Basically, compared to the interface, I'm more worried about the modification
to net core we have made to implement zero-copy now. If this hardest part
can be done, then any user space interface modifications or integrations are 
more easily to be done after that.

>> diff --git a/drivers/vhost/mpassthru.c b/drivers/vhost/mpassthru.c
>> new file mode 100644
>> index 0000000..86d2525
>> --- /dev/null
>> +++ b/drivers/vhost/mpassthru.c
> >@@ -0,0 +1,1264 @@
> >+
> >+#ifdef MPASSTHRU_DEBUG
>> +static int debug;
>> +
>> +#define DBG  if (mp->debug) printk
> >+#define DBG1 if (debug == 2) printk
> >+#else
> >+#define DBG(a...)
> >+#define DBG1(a...)
> >+#endif

>This should probably just use the existing dev_dbg/pr_debug infrastructure.

        Thanks. Will try that.
> [... skipping buffer management code for now]

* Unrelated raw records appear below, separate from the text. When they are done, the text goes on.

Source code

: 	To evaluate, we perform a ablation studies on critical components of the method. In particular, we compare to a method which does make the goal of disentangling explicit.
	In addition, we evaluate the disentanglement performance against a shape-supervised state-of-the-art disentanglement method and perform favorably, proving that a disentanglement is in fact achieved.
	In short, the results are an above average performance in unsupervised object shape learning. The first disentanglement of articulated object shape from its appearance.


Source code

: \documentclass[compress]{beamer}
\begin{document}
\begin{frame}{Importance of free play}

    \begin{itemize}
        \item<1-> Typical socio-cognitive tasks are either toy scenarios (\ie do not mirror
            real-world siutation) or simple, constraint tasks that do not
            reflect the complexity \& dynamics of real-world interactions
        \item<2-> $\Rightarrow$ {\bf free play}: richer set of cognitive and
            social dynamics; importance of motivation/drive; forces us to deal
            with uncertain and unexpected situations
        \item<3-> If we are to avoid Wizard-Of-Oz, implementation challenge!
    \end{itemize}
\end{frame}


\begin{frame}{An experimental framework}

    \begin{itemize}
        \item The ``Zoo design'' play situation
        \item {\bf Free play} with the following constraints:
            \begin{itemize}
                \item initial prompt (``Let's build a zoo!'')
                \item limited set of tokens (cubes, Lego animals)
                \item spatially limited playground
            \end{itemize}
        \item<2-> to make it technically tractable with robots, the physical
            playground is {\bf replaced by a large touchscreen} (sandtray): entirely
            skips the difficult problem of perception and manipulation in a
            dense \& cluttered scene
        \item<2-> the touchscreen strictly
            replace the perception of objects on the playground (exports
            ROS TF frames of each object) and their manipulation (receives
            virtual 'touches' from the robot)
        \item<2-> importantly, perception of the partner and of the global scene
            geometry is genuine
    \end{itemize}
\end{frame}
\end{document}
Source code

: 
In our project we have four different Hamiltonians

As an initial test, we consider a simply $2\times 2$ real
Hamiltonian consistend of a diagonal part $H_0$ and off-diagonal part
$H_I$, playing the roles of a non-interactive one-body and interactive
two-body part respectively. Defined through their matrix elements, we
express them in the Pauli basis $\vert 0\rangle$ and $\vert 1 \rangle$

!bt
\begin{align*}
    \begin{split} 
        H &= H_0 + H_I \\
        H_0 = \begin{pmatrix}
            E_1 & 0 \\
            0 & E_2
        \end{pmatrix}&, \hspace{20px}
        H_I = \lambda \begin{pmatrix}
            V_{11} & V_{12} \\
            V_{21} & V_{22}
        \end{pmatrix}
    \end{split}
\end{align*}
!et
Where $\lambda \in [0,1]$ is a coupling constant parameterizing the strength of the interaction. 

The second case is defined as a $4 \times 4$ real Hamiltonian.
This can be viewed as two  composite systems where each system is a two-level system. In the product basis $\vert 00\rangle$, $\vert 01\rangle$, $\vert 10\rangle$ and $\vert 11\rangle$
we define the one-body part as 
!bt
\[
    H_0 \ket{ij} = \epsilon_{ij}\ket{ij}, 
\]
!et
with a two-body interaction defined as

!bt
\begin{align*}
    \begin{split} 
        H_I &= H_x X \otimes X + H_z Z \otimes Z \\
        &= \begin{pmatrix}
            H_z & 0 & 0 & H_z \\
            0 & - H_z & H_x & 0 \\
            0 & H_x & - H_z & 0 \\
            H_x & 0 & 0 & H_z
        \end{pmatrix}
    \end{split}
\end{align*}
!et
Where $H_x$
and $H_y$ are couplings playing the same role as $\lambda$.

> >+static int mp_sendmsg(struct kiocb *iocb, struct socket *sock,
> >+                    struct msghdr *m, size_t total_len)
> >+{
> >[...]

>This function looks like we should be able to easily include it into
>macvtap and get zero-copy transmits without introducing the new
>user-level interface.

>> +static int mp_recvmsg(struct kiocb *iocb, struct socket *sock,
>> +                    struct msghdr *m, size_t total_len,
>> +                    int flags)
>> +{
>> +    struct mp_struct *mp = container_of(sock->sk, struct mp_sock, sk)->mp;
>> +    struct page_ctor *ctor;
>> +    struct vhost_virtqueue *vq = (struct vhost_virtqueue *)(iocb->private);

>It smells like a layering violation to look at the iocb->private field
>from a lower-level driver. I would have hoped that it's possible to implement
>this without having this driver know about the higher-level vhost driver
>internals. Can you explain why this is needed?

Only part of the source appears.